> About this exercise
Please repeat only the stretch of records running from the first line through the line that contains "Software Requirements Specification".

> Collected data
-=-=-=-=-

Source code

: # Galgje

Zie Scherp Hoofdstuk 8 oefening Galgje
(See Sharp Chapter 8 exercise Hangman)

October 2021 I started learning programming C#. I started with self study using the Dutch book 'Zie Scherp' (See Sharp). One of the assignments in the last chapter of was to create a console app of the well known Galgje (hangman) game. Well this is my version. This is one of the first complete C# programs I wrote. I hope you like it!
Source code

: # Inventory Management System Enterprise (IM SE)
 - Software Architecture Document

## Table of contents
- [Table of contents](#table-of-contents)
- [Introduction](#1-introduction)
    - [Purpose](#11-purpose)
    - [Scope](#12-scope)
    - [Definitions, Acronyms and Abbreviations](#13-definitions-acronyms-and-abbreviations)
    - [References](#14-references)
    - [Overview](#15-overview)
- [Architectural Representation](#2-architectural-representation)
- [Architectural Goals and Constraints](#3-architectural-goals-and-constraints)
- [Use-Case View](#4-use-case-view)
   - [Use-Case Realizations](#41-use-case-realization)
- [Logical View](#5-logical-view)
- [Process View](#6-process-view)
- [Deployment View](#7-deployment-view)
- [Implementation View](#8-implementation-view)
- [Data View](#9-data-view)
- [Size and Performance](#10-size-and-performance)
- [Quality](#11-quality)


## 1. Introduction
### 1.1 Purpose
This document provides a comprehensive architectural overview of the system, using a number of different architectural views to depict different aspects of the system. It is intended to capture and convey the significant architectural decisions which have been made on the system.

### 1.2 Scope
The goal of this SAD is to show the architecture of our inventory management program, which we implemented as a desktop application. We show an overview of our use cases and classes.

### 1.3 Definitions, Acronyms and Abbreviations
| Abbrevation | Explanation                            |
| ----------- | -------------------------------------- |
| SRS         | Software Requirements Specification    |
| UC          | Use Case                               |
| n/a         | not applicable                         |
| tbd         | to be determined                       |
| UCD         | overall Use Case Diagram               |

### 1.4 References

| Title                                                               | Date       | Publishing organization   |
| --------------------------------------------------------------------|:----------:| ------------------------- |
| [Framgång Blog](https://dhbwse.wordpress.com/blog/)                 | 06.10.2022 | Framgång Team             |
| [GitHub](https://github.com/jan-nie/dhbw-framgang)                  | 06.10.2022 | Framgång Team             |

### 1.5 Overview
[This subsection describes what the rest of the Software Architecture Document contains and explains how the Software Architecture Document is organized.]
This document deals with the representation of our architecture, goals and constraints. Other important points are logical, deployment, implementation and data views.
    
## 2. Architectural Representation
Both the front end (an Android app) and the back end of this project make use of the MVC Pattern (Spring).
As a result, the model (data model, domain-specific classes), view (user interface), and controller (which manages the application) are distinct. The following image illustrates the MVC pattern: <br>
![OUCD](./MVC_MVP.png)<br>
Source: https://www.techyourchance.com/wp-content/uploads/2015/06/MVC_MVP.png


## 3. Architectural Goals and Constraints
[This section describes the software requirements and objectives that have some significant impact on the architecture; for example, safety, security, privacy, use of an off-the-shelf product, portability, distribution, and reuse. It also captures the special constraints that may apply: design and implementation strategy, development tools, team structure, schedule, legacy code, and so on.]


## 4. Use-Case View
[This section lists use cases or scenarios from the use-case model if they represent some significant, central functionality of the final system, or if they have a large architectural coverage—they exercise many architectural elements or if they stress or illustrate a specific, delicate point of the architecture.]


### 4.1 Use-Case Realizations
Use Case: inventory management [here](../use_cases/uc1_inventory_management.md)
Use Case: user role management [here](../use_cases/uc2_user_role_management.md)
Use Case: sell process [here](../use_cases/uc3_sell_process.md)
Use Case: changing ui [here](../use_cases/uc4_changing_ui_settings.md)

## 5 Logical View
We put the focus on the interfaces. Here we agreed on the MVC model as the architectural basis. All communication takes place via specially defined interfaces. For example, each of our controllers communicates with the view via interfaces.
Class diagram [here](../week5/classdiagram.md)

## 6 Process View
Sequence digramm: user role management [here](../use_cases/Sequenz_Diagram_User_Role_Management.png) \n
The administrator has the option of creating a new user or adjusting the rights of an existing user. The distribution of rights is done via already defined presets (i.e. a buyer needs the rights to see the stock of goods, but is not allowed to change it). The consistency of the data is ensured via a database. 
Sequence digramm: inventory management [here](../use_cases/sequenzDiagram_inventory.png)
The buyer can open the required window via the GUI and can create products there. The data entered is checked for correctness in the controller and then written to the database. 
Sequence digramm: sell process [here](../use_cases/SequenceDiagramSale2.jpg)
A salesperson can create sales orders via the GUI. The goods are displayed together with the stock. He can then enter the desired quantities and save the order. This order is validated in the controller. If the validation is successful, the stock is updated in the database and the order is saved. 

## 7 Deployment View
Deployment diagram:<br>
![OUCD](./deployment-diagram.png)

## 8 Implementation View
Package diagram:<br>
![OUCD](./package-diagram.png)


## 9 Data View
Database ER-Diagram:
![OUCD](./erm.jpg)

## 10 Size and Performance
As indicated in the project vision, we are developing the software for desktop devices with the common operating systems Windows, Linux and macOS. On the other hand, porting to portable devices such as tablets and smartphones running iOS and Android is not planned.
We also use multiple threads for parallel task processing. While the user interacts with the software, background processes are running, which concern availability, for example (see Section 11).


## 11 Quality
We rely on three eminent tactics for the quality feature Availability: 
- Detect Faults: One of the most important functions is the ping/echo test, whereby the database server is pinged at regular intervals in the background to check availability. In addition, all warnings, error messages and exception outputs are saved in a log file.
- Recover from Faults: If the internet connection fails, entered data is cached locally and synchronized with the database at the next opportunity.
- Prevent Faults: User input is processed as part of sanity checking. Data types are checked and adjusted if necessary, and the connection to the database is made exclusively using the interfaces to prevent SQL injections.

-=-=-=-=-

> Finished exercise
Source code

: # Galgje

Zie Scherp Hoofdstuk 8 oefening Galgje
(See Sharp Chapter 8 exercise Hangman)

October 2021 I started learning programming C#. I started with self study using the Dutch book 'Zie Scherp' (See Sharp). One of the assignments in the last chapter of was to create a console app of the well known Galgje (hangman) game. Well this is my version. This is one of the first complete C# programs I wrote. I hope you like it!
Source code

: # Inventory Management System Enterprise (IM SE)
 - Software Architecture Document

## Table of contents
- [Table of contents](#table-of-contents)
- [Introduction](#1-introduction)
    - [Purpose](#11-purpose)
    - [Scope](#12-scope)
    - [Definitions, Acronyms and Abbreviations](#13-definitions-acronyms-and-abbreviations)
    - [References](#14-references)
    - [Overview](#15-overview)
- [Architectural Representation](#2-architectural-representation)
- [Architectural Goals and Constraints](#3-architectural-goals-and-constraints)
- [Use-Case View](#4-use-case-view)
   - [Use-Case Realizations](#41-use-case-realization)
- [Logical View](#5-logical-view)
- [Process View](#6-process-view)
- [Deployment View](#7-deployment-view)
- [Implementation View](#8-implementation-view)
- [Data View](#9-data-view)
- [Size and Performance](#10-size-and-performance)
- [Quality](#11-quality)


## 1. Introduction
### 1.1 Purpose
This document provides a comprehensive architectural overview of the system, using a number of different architectural views to depict different aspects of the system. It is intended to capture and convey the significant architectural decisions which have been made on the system.

### 1.2 Scope
The goal of this SAD is to show the architecture of our inventory management program, which we implemented as a desktop application. We show an overview of our use cases and classes.

### 1.3 Definitions, Acronyms and Abbreviations
| Abbrevation | Explanation                            |
| ----------- | -------------------------------------- |
| SRS         | Software Requirements Specification    |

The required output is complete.